The Financial Conduct Authority did not introduce a risk-based levy in its recent review of how the FSCS is funded, but it has asked advisers to provide more information in their Retail Mediation Activities Returns on the high-risk investments they recommend.

This would allow the FCA to build a more comprehensive understanding of the market and, if need be, introduce risk-based levies in the future.

Mr Neale said the FSCS would continue to "play its part" in the search for a fairer way of sharing the costs of the protection it provides.

He added: "The announcement of our levies is always a reminder of the costs of FSCS protection. But we should not lose sight of the benefits we bring or of the steps we take to manage and minimise those costs."

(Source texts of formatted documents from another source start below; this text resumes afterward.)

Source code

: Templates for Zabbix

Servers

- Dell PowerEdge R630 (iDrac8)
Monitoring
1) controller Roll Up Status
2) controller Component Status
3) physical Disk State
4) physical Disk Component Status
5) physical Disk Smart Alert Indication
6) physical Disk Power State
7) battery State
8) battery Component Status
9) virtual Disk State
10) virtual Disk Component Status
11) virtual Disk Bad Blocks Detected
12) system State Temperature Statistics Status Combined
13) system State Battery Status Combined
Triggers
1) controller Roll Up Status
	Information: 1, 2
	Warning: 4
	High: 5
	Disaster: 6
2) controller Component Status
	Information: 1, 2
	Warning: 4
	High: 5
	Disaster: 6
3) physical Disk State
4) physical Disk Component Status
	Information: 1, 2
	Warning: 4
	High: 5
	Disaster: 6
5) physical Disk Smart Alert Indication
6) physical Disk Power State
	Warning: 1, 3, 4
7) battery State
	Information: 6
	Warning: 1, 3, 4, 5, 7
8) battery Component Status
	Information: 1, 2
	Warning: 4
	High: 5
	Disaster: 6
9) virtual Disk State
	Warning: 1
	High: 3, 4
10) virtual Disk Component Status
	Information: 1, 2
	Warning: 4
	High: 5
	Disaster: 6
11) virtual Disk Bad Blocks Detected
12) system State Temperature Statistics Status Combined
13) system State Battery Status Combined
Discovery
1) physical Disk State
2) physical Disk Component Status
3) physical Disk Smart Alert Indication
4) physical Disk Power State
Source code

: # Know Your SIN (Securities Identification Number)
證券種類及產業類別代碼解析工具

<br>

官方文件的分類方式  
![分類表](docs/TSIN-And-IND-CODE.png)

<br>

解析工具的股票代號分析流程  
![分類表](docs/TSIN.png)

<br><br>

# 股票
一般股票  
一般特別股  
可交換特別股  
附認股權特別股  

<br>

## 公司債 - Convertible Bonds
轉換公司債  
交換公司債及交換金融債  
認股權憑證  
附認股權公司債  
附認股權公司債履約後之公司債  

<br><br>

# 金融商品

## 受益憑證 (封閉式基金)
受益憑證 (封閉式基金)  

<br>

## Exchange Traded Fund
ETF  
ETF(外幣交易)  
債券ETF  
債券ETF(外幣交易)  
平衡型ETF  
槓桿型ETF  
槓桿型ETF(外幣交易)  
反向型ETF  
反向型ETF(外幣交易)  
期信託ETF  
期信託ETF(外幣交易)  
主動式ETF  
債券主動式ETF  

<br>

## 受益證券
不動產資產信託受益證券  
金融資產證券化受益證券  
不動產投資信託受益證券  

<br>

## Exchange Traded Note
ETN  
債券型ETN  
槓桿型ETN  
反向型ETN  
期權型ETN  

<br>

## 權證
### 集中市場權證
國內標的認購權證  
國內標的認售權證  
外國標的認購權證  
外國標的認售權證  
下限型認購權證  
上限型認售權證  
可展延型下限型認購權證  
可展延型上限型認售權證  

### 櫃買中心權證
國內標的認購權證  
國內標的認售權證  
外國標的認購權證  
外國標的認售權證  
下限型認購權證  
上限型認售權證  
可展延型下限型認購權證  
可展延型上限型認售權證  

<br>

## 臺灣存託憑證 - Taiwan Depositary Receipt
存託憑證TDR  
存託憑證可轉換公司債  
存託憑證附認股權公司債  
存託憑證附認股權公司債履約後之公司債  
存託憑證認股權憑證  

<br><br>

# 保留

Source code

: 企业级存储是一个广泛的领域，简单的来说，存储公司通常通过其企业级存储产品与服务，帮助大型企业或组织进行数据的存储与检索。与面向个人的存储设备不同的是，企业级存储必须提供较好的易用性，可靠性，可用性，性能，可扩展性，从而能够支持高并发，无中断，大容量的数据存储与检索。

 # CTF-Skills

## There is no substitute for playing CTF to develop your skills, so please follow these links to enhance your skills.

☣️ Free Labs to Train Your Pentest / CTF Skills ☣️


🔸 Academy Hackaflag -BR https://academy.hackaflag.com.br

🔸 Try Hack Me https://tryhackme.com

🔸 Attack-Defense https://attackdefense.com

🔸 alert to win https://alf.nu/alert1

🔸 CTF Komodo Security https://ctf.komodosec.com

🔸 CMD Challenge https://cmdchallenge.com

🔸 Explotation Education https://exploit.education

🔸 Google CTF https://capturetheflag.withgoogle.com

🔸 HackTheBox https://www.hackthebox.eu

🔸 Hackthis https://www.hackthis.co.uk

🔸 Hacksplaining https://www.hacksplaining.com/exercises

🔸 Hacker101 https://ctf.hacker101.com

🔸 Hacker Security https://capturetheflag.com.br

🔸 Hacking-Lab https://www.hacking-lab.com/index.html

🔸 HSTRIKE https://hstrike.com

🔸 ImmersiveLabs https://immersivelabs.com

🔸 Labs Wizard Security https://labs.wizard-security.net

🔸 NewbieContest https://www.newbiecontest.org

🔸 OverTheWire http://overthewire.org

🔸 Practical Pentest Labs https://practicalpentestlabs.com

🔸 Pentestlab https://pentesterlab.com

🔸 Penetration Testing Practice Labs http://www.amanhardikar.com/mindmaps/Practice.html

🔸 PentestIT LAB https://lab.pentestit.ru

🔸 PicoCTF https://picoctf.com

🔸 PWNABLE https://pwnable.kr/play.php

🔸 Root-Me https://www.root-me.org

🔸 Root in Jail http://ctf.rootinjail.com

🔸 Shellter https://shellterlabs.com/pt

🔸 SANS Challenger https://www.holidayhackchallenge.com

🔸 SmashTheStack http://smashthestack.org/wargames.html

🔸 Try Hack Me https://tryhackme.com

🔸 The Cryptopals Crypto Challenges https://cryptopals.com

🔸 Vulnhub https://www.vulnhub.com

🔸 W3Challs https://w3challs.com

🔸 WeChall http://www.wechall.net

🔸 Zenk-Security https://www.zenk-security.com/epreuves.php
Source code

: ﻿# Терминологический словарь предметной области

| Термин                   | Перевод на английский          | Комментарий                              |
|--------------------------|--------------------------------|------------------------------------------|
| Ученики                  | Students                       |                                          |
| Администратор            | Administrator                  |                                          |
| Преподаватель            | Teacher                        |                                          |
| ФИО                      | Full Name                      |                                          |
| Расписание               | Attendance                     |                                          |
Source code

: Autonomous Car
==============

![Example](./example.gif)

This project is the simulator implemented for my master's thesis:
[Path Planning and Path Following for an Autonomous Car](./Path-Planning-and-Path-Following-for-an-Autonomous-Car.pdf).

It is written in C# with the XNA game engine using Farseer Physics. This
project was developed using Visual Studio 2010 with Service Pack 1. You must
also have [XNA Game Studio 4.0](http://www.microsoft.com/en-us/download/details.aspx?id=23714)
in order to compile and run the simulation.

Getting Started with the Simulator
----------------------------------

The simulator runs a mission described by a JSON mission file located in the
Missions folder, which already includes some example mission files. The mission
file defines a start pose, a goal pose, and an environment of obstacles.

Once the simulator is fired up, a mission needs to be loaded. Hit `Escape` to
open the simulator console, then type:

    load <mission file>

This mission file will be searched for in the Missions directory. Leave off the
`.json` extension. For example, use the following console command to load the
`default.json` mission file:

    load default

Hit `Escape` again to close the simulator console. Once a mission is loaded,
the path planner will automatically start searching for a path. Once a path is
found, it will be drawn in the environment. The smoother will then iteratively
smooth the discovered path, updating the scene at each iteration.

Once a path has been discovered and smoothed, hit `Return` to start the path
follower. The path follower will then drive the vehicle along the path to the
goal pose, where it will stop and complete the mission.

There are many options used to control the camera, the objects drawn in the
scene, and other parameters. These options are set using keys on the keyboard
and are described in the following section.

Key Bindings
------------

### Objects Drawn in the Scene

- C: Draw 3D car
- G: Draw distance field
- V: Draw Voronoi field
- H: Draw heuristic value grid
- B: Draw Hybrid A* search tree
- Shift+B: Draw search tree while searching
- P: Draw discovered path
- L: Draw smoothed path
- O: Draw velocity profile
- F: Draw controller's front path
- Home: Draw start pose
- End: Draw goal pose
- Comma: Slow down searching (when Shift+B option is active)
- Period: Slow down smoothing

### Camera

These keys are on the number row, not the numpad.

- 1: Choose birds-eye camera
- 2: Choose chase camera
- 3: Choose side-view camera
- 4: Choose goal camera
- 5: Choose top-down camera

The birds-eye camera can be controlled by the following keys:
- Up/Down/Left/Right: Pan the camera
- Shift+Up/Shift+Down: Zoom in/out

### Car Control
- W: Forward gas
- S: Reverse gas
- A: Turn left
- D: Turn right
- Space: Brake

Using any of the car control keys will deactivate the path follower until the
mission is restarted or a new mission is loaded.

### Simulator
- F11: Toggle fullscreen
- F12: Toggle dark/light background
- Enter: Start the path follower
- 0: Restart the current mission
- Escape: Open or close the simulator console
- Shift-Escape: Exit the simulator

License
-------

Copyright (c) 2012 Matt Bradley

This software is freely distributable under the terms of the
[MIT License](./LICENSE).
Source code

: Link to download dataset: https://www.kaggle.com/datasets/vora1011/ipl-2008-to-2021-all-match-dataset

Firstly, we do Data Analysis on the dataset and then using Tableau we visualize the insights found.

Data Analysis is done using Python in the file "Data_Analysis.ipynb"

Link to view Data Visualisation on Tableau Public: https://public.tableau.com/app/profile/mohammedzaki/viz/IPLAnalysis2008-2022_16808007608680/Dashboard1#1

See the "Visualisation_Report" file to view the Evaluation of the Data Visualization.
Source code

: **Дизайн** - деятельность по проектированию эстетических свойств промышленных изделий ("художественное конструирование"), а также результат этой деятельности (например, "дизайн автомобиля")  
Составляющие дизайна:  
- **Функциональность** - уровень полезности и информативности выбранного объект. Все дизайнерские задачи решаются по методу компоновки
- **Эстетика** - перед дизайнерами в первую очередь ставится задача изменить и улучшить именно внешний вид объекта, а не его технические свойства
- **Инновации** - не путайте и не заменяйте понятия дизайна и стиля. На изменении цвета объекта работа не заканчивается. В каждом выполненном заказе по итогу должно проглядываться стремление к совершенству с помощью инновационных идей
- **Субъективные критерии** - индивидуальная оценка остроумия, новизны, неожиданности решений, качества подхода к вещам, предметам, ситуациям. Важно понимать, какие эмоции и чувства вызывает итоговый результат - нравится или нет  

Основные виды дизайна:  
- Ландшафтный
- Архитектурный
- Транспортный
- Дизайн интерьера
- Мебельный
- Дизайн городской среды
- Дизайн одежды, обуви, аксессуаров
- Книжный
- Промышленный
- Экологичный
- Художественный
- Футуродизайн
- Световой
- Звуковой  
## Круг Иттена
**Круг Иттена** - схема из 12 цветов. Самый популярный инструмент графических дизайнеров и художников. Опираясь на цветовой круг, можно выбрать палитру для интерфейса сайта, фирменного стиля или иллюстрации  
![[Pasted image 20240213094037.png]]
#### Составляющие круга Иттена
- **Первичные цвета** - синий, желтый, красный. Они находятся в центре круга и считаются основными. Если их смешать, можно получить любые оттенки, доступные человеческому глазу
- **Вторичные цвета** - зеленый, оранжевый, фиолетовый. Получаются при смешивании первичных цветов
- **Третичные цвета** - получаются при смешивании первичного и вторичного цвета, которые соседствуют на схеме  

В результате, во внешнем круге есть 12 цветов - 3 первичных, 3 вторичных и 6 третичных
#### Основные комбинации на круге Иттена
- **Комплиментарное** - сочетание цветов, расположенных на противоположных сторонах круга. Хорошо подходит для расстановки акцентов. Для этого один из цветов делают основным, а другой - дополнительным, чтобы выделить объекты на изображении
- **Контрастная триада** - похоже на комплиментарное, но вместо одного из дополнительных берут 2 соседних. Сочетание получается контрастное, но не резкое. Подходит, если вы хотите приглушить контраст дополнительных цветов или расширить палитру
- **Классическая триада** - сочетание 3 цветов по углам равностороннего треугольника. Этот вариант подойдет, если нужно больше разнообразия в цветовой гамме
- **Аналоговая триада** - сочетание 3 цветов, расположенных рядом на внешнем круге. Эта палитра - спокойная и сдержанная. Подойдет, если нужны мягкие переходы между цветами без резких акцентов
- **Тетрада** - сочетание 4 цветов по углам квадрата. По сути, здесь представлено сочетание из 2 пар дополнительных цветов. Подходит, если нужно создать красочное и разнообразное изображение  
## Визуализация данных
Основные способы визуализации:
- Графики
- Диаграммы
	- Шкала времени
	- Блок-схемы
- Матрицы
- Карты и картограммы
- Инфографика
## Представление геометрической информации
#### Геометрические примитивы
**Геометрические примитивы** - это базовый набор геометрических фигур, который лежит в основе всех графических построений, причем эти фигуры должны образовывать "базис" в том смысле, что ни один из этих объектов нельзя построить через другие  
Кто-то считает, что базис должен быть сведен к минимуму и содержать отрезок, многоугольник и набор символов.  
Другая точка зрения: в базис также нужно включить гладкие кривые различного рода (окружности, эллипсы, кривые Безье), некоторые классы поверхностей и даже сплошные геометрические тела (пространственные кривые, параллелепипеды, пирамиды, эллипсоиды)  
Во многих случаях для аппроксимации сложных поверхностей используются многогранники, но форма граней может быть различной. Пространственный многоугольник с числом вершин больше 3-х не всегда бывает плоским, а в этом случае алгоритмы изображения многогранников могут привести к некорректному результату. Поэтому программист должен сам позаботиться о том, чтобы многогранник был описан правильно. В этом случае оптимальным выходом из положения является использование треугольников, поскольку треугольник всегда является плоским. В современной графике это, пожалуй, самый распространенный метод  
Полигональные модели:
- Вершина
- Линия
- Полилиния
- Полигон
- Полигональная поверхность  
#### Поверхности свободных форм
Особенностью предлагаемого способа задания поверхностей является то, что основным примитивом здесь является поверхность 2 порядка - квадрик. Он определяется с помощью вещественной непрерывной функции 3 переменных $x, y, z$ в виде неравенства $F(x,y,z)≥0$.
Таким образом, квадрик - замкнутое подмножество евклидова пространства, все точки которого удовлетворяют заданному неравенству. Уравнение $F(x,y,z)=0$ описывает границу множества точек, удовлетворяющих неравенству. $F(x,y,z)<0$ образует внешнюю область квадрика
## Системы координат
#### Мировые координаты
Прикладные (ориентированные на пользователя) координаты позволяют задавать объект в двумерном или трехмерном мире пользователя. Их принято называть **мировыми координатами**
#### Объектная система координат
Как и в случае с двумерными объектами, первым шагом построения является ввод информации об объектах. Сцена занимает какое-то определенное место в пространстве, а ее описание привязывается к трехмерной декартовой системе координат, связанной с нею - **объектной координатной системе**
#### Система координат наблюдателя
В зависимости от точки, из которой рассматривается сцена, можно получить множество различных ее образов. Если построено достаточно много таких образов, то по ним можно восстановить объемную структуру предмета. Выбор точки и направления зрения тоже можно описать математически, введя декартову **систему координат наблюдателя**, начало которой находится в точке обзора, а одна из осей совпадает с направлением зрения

Among the action taken to mitigate the cost of the FSCS, Mr Neale cited the upcoming sale of a further tranche of the Bradford & Bingley mortgage book which would allow the scheme to pay off the final instalment of the £15.6bn it borrowed from HM Treasury during the financial crisis in 2008.

Mr Neale said: "That means FSCS will have cleared up the legacy of the 2008 failures.

"In the last year, we have also made substantial recoveries from PPI lenders and insolvent estates.

"Thanks to our recoveries, our levies are much lower than they would otherwise be."

He added that the FSCS worked closely with its "regulatory partners" to share intelligence which may help prevent future failure.